I tried quite few viral tools related to The No Asshole Rule, ARSE Mail (an e-card for someone suffering from an asshole or to apologize for being an asshole), The ACHE (Asshole Client for Hell Exam -- to assess of your client is a certified asshole) and The Flying ARSE (to assess if you -- or perhaps someone on your flight -- is an asshole airline passenger). But none have been nearly as successful as the original ARSE (Asshole Rating Self Exam), a self-test to determine if you are a certified asshole. It is closing in on 200,000 completions and the other day I got a quite strident request from a reader who wants to be able to post his ARSE score on Facebook and Twitter. And as a sign of international impact, I got a request from a book store in Romania the other day to translate it into Romanian for their website.
Although I study and teach about what spreads and what does not, I still am not very skilled at predicting which viral tools will take off and which won't -- like much of innovation, there is a lot of "throwing it against the wall and seeing what sticks." But If anyone has any ideas about why the ARSE persists and the other tools have attracted brief and modest interest (although the ACHE does OK), I'd be quite curious.

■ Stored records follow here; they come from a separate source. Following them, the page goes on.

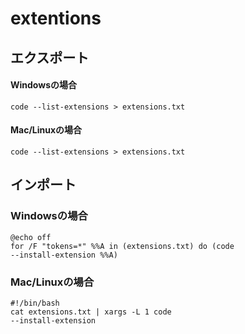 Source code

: # extentions
## エクスポート
#### Windowsの場合  
<code>code --list-extensions > extensions.txt </code>

#### Mac/Linuxの場合  
<code>code --list-extensions > extensions.txt </code>


## インポート
### Windowsの場合  
<code>@echo off </code>  
<code>for /F "tokens=*" %%A in (extensions.txt) do (code --install-extension %%A)</code>  

### Mac/Linuxの場合  
<code>#!/bin/bash </code>  
<code>cat extensions.txt | xargs -L 1 code --install-extension</code>   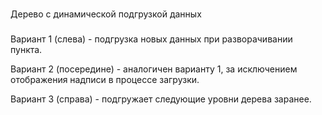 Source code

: ###
Дерево с динамической подгрузкой данных
###

Вариант 1 (слева) - подгрузка новых данных при разворачивании пункта.

Вариант 2 (посередине) - аналогичен варианту 1, за исключением отображения надписи в процессе загрузки.

Вариант 3 (справа) - подгружает следующие уровни дерева заранее. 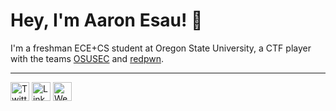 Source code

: # Hey, I'm Aaron Esau! 👋

I'm a freshman ECE+CS student at Oregon State University, a CTF player with the teams [OSUSEC](https://www.osusec.org/) and [redpwn](https://pwn.red/).

------

<a href="https://twitter.com/arinerron"><img src="https://img.icons8.com/ios/2x/twitter--v3.png" width="30" alt="Twitter"></a> <a href="https://www.linkedin.com/in/aaron-esau/"><img src="https://img.icons8.com/ios/2x/linkedin.png" width="30" alt="LinkedIn"></a> <a href="https://aaronesau.com/"><img src="https://img.icons8.com/ios/2x/shrug-emoticon.png" width="30" alt="Website"></a>
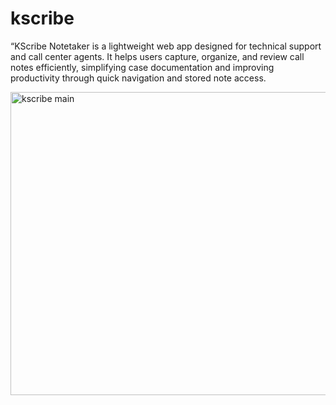 # kscribe
“KScribe Notetaker is a lightweight web app designed for technical support and call center agents. It helps users capture, organize, and review call notes efficiently, simplifying case documentation and improving productivity through quick navigation and stored note access.

<img width="566" height="485" alt="kscribe main" src="images/kscribe_app.png" />

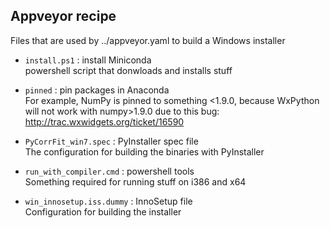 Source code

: Appveyor recipe
---------------

Files that are used by ../appveyor.yaml to build a Windows installer

- `install.ps1` : install Miniconda   
  powershell script that donwloads and installs stuff

- `pinned` : pin packages in Anaconda   
  For example, NumPy is pinned to something <1.9.0, because
  WxPython will not work with numpy>1.9.0 due to this bug:
  http://trac.wxwidgets.org/ticket/16590

- `PyCorrFit_win7.spec` : PyInstaller spec file      
  The configuration for building the binaries with PyInstaller

- `run_with_compiler.cmd` : powershell tools   
  Something required for running stuff on i386 and x64

- `win_innosetup.iss.dummy` : InnoSetup file   
  Configuration for building the installer

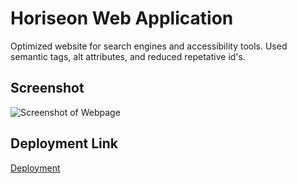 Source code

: # Horiseon Web Application

Optimized website for search engines and accessibility tools. Used semantic tags, alt attributes, and reduced repetative id's.

## Screenshot
![Screenshot of Webpage](/assets/css/images/screenshot.jpg?raw=true "Screenshot of Webpage")

## Deployment Link
[Deployment](https://hannahbrijenkins.github.io/horiseaon-website/)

Your three other tests, ARSE mail, the ACHE and the flying ARSE, all involve the effect one person has on another. Or for that matter, it involves another person. People primary think about themselves. We want to know who we are, how others see us and what we can do about it.
Posted by: Ann | April 29, 2009 at 06:36 AM
Aside from the substance of your survey, language matters a lot. Simplicity--four letters. Business language is characterized by brevity--we know that from research.
ARSE is very recognizable as an expletive. I have a blog in which I use the term "hellhole" and it continues to get hits. Nothing of earthshaking significance in my blog that I can see. But I have wondered for years about the strange power of expletives to attract attention. I should know, I'm a rhetorician, but I don't know.